Start of Block

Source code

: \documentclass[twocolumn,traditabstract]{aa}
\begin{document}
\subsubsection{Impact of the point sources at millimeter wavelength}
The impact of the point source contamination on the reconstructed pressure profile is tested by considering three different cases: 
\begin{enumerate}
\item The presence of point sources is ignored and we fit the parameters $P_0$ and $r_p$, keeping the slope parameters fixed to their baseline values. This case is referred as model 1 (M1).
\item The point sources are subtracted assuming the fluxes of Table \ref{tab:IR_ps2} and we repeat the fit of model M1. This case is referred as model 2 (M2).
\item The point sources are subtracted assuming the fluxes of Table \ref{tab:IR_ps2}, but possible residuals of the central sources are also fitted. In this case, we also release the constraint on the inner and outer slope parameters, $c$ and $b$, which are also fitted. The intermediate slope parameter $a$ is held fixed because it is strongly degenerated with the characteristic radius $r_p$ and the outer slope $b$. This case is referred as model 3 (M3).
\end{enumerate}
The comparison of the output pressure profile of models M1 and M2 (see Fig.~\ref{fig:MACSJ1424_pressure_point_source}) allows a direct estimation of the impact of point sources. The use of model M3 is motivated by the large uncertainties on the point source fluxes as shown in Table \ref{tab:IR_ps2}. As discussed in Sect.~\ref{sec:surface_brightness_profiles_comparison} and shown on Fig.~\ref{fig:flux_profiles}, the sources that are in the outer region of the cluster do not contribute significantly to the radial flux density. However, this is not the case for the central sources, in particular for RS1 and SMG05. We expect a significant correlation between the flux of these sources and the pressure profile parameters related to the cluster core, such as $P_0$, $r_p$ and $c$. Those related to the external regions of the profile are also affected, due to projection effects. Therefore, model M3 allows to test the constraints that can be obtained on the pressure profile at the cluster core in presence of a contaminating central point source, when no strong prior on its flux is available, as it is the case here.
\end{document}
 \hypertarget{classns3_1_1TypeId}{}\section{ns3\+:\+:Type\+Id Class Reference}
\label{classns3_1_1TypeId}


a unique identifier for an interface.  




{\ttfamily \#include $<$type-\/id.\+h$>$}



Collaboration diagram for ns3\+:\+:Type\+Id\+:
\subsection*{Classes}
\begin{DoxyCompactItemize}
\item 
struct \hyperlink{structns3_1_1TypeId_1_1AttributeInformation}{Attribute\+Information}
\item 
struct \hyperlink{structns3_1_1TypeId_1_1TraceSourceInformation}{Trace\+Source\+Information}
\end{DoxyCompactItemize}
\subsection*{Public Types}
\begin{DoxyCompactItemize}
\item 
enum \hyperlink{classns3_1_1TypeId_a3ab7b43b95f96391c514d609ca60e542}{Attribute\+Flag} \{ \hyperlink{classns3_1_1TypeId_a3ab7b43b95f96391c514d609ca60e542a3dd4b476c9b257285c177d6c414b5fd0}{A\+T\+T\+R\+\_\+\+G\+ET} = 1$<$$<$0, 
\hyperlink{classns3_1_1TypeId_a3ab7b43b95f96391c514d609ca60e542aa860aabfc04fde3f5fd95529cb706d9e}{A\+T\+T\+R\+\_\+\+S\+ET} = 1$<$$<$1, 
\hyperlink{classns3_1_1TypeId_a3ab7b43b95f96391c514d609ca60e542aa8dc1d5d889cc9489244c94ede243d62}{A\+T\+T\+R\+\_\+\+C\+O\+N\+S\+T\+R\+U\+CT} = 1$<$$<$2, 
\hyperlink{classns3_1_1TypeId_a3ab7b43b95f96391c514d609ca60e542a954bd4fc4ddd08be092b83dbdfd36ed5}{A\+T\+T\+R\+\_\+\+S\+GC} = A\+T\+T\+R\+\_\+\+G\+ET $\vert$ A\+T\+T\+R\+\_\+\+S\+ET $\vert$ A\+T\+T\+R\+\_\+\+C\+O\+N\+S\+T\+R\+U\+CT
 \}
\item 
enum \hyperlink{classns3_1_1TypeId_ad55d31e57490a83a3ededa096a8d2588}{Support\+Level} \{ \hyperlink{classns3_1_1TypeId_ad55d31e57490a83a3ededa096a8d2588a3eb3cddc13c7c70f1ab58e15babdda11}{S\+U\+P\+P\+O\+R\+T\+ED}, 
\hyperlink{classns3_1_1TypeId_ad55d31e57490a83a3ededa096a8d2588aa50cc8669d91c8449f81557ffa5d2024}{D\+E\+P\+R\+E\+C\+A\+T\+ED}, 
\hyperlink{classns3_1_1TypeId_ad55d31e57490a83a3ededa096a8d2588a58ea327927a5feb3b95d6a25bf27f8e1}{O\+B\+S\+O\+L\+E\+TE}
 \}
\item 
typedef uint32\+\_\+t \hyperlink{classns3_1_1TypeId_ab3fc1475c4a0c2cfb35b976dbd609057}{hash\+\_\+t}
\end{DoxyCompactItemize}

End of Block

- [Aim of the task]: Every line above is to be transcribed exactly, with nothing missed.

- [Solution for this exercise]:
Source code

: \documentclass[twocolumn,traditabstract]{aa}
\begin{document}
\subsubsection{Impact of the point sources at millimeter wavelength}
The impact of the point source contamination on the reconstructed pressure profile is tested by considering three different cases: 
\begin{enumerate}
\item The presence of point sources is ignored and we fit the parameters $P_0$ and $r_p$, keeping the slope parameters fixed to their baseline values. This case is referred as model 1 (M1).
\item The point sources are subtracted assuming the fluxes of Table \ref{tab:IR_ps2} and we repeat the fit of model M1. This case is referred as model 2 (M2).
\item The point sources are subtracted assuming the fluxes of Table \ref{tab:IR_ps2}, but possible residuals of the central sources are also fitted. In this case, we also release the constraint on the inner and outer slope parameters, $c$ and $b$, which are also fitted. The intermediate slope parameter $a$ is held fixed because it is strongly degenerated with the characteristic radius $r_p$ and the outer slope $b$. This case is referred as model 3 (M3).
\end{enumerate}
The comparison of the output pressure profile of models M1 and M2 (see Fig.~\ref{fig:MACSJ1424_pressure_point_source}) allows a direct estimation of the impact of point sources. The use of model M3 is motivated by the large uncertainties on the point source fluxes as shown in Table \ref{tab:IR_ps2}. As discussed in Sect.~\ref{sec:surface_brightness_profiles_comparison} and shown on Fig.~\ref{fig:flux_profiles}, the sources that are in the outer region of the cluster do not contribute significantly to the radial flux density. However, this is not the case for the central sources, in particular for RS1 and SMG05. We expect a significant correlation between the flux of these sources and the pressure profile parameters related to the cluster core, such as $P_0$, $r_p$ and $c$. Those related to the external regions of the profile are also affected, due to projection effects. Therefore, model M3 allows to test the constraints that can be obtained on the pressure profile at the cluster core in presence of a contaminating central point source, when no strong prior on its flux is available, as it is the case here.
\end{document}
 \hypertarget{classns3_1_1TypeId}{}\section{ns3\+:\+:Type\+Id Class Reference}
\label{classns3_1_1TypeId}


a unique identifier for an interface.  




{\ttfamily \#include $<$type-\/id.\+h$>$}



Collaboration diagram for ns3\+:\+:Type\+Id\+:
\subsection*{Classes}
\begin{DoxyCompactItemize}
\item 
struct \hyperlink{structns3_1_1TypeId_1_1AttributeInformation}{Attribute\+Information}
\item 
struct \hyperlink{structns3_1_1TypeId_1_1TraceSourceInformation}{Trace\+Source\+Information}
\end{DoxyCompactItemize}
\subsection*{Public Types}
\begin{DoxyCompactItemize}
\item 
enum \hyperlink{classns3_1_1TypeId_a3ab7b43b95f96391c514d609ca60e542}{Attribute\+Flag} \{ \hyperlink{classns3_1_1TypeId_a3ab7b43b95f96391c514d609ca60e542a3dd4b476c9b257285c177d6c414b5fd0}{A\+T\+T\+R\+\_\+\+G\+ET} = 1$<$$<$0, 
\hyperlink{classns3_1_1TypeId_a3ab7b43b95f96391c514d609ca60e542aa860aabfc04fde3f5fd95529cb706d9e}{A\+T\+T\+R\+\_\+\+S\+ET} = 1$<$$<$1, 
\hyperlink{classns3_1_1TypeId_a3ab7b43b95f96391c514d609ca60e542aa8dc1d5d889cc9489244c94ede243d62}{A\+T\+T\+R\+\_\+\+C\+O\+N\+S\+T\+R\+U\+CT} = 1$<$$<$2, 
\hyperlink{classns3_1_1TypeId_a3ab7b43b95f96391c514d609ca60e542a954bd4fc4ddd08be092b83dbdfd36ed5}{A\+T\+T\+R\+\_\+\+S\+GC} = A\+T\+T\+R\+\_\+\+G\+ET $\vert$ A\+T\+T\+R\+\_\+\+S\+ET $\vert$ A\+T\+T\+R\+\_\+\+C\+O\+N\+S\+T\+R\+U\+CT
 \}
\item 
enum \hyperlink{classns3_1_1TypeId_ad55d31e57490a83a3ededa096a8d2588}{Support\+Level} \{ \hyperlink{classns3_1_1TypeId_ad55d31e57490a83a3ededa096a8d2588a3eb3cddc13c7c70f1ab58e15babdda11}{S\+U\+P\+P\+O\+R\+T\+ED}, 
\hyperlink{classns3_1_1TypeId_ad55d31e57490a83a3ededa096a8d2588aa50cc8669d91c8449f81557ffa5d2024}{D\+E\+P\+R\+E\+C\+A\+T\+ED}, 
\hyperlink{classns3_1_1TypeId_ad55d31e57490a83a3ededa096a8d2588a58ea327927a5feb3b95d6a25bf27f8e1}{O\+B\+S\+O\+L\+E\+TE}
 \}
\item 
typedef uint32\+\_\+t \hyperlink{classns3_1_1TypeId_ab3fc1475c4a0c2cfb35b976dbd609057}{hash\+\_\+t}
\end{DoxyCompactItemize}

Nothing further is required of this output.